Ballade de Jakko Hill(1886)
Départmental Ditties
Forme classique de ballade : trois strophes de huit vers et un envoi.
Jakko Hill : promenade à Simla où les Anglais viennent en villégiature pour fuir la chaleur de la plaine. A la date gravée sur l’arbre, Kipling n’a pas 20ans
Tiffin : déjeuner léger
A.D : Anno Domini
Rickshaw : Pousse-pousse
« Amour et Congés » : proposition de traduction de « Love and Leave », Jeu de mots possible sur « Aime et pars » et sur le lien plus probable entre amour et vacances (congé des militaires/fonctionnaires) à Simla.
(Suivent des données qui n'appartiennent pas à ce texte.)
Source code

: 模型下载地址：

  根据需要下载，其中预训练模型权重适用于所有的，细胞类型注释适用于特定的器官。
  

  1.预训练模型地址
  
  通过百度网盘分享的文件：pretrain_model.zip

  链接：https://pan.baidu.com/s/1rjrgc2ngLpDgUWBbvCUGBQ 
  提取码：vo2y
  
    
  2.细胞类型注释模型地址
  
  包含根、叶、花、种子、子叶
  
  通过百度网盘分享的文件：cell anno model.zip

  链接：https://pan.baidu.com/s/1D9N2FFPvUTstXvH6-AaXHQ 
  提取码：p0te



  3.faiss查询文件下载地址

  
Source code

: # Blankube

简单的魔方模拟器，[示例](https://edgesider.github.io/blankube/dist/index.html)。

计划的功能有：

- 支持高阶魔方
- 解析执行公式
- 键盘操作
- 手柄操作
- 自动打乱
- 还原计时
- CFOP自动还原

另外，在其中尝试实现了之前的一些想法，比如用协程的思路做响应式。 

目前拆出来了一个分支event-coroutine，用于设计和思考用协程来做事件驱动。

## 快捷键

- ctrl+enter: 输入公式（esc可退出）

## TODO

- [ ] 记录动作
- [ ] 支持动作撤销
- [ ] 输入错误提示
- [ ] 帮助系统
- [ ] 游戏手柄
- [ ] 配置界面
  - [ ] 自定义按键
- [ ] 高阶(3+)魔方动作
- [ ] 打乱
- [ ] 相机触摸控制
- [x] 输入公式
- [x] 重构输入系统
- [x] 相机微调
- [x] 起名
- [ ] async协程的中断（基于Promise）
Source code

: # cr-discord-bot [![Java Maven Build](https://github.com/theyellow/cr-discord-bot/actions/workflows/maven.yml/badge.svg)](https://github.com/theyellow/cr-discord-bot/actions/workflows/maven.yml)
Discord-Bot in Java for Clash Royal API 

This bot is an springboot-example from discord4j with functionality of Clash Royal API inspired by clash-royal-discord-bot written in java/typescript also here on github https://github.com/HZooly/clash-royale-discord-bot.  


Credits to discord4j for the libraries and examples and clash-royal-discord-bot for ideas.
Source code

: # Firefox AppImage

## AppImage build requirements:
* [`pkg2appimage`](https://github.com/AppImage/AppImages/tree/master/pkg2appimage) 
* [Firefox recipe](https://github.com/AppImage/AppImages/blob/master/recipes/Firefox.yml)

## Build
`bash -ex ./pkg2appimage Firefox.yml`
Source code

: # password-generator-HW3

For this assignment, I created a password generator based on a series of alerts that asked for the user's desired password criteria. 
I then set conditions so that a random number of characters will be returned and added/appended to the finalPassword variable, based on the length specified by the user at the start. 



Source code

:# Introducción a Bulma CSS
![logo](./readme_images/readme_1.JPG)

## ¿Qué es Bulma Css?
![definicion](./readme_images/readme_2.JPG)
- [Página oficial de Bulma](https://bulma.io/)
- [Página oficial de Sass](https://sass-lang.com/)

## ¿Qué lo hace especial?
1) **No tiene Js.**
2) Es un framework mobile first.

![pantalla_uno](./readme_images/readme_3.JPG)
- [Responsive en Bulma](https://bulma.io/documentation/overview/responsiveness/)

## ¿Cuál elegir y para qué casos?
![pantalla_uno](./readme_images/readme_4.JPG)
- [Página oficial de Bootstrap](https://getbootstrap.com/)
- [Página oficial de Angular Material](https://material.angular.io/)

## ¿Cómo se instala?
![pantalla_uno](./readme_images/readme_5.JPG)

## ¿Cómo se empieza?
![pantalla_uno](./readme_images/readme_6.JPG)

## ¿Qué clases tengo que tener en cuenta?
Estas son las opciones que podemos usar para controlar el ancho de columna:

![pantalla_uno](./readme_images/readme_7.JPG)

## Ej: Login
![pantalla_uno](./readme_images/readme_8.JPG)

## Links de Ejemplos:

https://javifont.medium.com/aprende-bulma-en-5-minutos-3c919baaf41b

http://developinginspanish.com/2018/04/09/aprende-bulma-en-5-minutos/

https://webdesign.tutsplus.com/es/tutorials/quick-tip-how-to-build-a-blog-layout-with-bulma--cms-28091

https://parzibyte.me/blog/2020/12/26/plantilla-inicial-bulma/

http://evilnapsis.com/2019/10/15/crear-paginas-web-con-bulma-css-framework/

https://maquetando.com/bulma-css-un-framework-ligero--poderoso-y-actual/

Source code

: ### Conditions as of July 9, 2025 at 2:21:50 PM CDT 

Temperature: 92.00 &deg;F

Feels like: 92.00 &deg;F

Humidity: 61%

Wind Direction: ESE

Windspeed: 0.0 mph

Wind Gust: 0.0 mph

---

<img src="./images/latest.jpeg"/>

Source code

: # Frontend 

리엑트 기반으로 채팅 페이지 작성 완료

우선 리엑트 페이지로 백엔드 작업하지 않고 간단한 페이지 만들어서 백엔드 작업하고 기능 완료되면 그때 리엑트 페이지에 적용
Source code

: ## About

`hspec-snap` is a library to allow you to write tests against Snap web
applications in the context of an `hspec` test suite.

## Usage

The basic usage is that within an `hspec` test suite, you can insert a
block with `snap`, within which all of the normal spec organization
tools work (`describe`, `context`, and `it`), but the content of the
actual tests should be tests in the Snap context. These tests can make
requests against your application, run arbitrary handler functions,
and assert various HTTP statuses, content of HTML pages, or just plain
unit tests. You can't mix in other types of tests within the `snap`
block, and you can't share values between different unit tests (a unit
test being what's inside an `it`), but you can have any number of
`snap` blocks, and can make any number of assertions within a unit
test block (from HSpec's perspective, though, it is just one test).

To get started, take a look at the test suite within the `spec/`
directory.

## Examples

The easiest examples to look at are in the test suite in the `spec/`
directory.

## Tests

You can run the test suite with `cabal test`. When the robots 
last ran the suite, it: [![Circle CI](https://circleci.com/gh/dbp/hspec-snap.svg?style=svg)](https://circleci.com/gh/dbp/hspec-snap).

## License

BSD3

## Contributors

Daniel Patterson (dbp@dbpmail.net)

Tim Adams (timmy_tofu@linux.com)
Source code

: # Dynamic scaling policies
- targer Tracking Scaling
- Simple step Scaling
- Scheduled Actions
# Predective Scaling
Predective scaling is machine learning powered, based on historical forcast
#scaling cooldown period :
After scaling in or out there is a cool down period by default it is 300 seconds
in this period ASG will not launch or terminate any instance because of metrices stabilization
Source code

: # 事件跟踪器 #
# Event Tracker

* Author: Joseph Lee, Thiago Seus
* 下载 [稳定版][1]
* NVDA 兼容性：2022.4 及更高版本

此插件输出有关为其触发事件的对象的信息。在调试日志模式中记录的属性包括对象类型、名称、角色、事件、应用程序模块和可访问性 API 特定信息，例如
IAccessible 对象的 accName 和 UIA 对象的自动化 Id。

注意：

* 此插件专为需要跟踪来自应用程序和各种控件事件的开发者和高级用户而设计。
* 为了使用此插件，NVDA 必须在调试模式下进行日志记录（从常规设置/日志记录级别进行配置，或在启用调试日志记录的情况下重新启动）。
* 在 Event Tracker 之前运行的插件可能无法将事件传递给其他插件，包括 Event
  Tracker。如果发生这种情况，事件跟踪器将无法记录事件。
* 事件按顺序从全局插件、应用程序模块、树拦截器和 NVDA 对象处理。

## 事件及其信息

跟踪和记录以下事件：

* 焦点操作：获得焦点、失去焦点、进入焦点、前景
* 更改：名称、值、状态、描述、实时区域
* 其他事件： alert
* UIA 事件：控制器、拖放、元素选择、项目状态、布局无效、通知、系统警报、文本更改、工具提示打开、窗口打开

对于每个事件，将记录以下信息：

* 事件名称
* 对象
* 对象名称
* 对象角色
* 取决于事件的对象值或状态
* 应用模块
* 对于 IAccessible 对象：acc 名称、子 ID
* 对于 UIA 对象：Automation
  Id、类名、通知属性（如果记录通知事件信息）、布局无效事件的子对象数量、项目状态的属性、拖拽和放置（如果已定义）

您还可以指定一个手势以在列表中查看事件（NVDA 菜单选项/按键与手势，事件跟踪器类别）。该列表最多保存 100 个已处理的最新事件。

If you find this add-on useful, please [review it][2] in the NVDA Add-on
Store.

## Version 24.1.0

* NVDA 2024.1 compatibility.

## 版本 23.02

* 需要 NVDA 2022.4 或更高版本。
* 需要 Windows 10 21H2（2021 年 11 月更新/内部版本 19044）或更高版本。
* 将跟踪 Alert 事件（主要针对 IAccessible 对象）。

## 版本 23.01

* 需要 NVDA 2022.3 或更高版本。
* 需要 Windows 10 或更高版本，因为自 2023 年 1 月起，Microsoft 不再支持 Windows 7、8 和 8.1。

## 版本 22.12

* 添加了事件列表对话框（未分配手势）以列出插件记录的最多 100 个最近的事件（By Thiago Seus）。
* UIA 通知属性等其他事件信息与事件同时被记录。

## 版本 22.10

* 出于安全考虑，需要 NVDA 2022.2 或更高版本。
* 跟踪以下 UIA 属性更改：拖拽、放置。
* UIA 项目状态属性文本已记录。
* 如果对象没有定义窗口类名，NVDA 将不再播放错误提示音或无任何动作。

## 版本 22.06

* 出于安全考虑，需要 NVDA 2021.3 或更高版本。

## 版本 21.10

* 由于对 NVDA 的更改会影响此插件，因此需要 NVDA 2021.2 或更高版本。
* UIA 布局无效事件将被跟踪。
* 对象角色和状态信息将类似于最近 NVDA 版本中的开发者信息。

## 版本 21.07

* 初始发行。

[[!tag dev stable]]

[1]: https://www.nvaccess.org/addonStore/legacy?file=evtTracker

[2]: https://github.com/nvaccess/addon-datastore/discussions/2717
Traduction : Traduit par A.Savine et M. Georges-Michel, Chansons de la chambrée, 1920. Voir plus loin.
Ballade de Jakko Hill
Un instant, faites patienter les chevaux,
Puisque le tiffin n'est servi qu'à trois heures,
En contrebas du sentier escarpé et étroit,
Que vous avez gravi il y a un an avec moi.
L'amour nous a surpris soudain,
Et a libéré – une heure oisive à tuer –
son arsenal aveugle et innocent.
Qui nous a frappés tous deux sur Jakko Hill.
Ah Ciel ! nous aurions attendu et attendu,
À travers le Temps et pour l'Éternité !
Ah Ciel ! nous pourrions vaincre le Destin,
Avec une constance plus que divine,
J'ai gravé la date sur un arbre,
Ici restent encore ces signes maladroits :
« 10-7-85, A.D. »
Humides de la brume de Jakko Hill.
Qu'est-il advenu des nobles et grandes résolutions,
Et de la fidélité jusqu'à la Mort !
Quel cheval attend à votre porte ?
Quel Rickshaw me roule dessus ?
Pas d'un Saint, je le jure ; et — laissez-moi voir
Ce soir, quels noms votre carnet de bal remplissent —
Nous nous séparons joyeusement,
Comme la brume dérive sur la colline de Jakko.
L’ENVOI.
Princesse, voici que notre ancien état
A complètement disparu ; et nous voyons
Que c’était l’Oisiveté que nous prîmes pour le Destin
Qui a lié des liens légers entre vous et moi.
Amen ! Ici se termine la comédie
Où elle a commencé en toute bonne volonté ;
Puisque l’Amour et les Congés s’enfuient ensemble
Comme passe la brume sur la colline de Jakko !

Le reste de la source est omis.